Album review: Greta Van Fleet – The Battle At Garden’s Gate
Michigan rock heroes Greta Van Fleet soar to epic new heights on sweeping second album, The Battle At Garden’s Gate
Greta Van Fleet’s first three releases struck like bolts from the classic rock blue. Arriving across 18 months between April 2017 and October 2018, the Black Smoke Rising and From the Fires EPs, both paving the way for their sublime debut album Anthem Of The Peaceful Army, saw the quartet emerge from out of nowhere (well, Frankenmuth, Michigan) boasting a brand of timelessly bluesy guitar music that snatched mainstream interest with an immediacy that hadn’t been seen since the genre’s hazy heyday. There were naysayers aplenty, of course, lobbing accusations of algorithm-driven inauthenticity, boomer-music fetishism and downright plagiarism, but the tide of stadium-ready swagger and old-school soul could not be quelled.

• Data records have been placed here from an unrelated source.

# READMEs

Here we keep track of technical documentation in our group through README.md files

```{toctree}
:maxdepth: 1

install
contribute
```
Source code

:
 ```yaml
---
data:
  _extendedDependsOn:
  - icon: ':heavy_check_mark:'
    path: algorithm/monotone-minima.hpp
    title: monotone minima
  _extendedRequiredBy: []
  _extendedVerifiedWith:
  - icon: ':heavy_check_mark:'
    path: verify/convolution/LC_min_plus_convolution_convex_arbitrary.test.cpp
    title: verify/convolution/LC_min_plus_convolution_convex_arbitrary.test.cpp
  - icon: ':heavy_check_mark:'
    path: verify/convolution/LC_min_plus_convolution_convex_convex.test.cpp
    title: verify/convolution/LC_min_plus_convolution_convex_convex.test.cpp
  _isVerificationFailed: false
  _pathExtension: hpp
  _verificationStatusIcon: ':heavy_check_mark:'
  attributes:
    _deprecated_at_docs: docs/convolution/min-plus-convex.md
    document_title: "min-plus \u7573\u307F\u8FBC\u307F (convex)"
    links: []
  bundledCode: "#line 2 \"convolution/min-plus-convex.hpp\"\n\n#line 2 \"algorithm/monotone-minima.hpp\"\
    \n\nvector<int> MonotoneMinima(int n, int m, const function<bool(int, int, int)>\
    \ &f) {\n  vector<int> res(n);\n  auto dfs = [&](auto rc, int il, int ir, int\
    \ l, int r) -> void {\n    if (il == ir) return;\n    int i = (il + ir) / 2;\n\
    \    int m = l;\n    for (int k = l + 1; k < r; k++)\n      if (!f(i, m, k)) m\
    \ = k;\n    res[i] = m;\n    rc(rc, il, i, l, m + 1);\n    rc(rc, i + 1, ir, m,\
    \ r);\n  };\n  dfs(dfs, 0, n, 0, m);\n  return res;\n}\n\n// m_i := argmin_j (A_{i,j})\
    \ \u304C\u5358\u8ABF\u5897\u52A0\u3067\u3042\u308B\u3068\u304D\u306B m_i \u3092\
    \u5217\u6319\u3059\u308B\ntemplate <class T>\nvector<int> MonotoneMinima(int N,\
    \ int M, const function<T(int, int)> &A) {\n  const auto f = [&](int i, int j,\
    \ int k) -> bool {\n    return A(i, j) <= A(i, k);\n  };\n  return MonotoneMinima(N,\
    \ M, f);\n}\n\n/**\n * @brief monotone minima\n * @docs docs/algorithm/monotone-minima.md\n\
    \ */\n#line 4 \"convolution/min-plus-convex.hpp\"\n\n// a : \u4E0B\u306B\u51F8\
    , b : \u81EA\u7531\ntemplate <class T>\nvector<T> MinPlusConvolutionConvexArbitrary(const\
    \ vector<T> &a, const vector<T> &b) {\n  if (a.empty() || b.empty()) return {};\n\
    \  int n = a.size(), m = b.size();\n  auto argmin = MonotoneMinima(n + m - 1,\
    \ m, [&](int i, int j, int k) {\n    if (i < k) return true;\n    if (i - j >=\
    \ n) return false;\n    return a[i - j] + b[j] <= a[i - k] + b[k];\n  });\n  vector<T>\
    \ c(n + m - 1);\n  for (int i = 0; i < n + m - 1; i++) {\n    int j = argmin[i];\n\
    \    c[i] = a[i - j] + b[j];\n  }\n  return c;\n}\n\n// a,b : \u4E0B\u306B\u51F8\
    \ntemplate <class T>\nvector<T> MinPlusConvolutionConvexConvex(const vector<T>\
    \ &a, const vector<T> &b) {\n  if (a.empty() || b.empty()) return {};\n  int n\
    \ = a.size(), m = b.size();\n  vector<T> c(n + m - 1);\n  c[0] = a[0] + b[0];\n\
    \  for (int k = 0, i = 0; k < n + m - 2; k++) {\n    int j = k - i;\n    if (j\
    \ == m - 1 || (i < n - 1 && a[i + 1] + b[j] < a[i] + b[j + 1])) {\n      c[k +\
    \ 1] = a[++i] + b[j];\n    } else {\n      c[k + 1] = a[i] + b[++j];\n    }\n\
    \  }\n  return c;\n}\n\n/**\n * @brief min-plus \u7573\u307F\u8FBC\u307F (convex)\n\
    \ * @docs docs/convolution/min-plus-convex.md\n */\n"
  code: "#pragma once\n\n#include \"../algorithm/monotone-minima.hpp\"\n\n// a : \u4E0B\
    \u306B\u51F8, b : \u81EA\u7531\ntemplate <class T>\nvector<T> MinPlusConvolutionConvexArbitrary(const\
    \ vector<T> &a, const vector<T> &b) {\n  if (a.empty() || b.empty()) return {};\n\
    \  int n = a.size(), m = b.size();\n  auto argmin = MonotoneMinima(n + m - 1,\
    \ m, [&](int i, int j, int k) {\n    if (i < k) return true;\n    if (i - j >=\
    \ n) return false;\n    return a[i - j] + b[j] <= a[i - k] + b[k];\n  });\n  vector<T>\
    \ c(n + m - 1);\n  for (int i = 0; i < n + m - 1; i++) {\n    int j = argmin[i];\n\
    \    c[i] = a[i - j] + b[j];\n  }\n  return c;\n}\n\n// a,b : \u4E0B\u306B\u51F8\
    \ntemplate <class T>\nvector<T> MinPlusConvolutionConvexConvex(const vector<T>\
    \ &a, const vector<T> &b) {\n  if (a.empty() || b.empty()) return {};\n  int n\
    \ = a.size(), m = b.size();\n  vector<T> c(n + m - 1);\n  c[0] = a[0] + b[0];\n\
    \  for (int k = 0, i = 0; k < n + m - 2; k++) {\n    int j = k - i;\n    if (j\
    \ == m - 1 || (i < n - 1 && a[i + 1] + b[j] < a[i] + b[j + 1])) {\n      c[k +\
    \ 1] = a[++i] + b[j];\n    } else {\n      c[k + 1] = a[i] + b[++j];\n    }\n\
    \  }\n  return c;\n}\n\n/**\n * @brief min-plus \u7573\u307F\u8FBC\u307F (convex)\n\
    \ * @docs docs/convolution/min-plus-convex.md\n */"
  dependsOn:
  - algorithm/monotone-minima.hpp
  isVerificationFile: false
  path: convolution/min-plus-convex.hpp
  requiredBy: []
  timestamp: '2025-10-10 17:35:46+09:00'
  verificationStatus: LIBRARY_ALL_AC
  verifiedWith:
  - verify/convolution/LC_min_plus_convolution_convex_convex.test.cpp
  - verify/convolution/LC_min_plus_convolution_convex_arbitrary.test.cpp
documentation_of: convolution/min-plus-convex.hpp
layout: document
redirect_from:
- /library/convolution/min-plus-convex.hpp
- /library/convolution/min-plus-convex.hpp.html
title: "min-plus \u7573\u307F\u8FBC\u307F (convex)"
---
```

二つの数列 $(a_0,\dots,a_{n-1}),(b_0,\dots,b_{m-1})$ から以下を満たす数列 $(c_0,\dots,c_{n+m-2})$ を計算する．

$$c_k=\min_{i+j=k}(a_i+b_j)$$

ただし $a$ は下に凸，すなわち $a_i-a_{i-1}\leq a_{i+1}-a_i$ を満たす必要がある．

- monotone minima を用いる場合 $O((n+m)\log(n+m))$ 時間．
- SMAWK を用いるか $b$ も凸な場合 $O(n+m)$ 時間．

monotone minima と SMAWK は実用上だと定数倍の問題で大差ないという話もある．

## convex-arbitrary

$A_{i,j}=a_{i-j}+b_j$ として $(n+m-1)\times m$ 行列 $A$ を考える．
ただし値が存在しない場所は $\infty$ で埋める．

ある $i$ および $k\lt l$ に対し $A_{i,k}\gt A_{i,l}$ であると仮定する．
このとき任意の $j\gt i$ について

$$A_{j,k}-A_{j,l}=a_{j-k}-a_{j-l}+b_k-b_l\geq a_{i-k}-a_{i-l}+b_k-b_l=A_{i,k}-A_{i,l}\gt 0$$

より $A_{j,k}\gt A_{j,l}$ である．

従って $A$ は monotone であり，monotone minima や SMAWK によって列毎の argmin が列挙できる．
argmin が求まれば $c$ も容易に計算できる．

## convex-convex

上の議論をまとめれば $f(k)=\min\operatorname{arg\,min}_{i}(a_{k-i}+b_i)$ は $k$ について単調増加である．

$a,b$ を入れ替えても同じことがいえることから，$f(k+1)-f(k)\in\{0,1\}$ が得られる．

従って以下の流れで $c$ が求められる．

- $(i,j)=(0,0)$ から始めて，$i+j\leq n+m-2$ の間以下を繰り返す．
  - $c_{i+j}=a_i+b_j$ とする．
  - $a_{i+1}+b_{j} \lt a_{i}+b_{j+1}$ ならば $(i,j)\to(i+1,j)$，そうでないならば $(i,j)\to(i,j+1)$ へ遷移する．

Two-and-a-half years – and a full-blown global pandemic – further down the highway it’s easy to wonder whether GVF’s youthful easygoing and lightning-in-a-bottle electricity might’ve been dissipated by the music industry grind. Second album The Battle At Garden’s gate, however, finds them with eyes only for rock’s good shit, doubling-down on everything that thrust them to prominence in the first place.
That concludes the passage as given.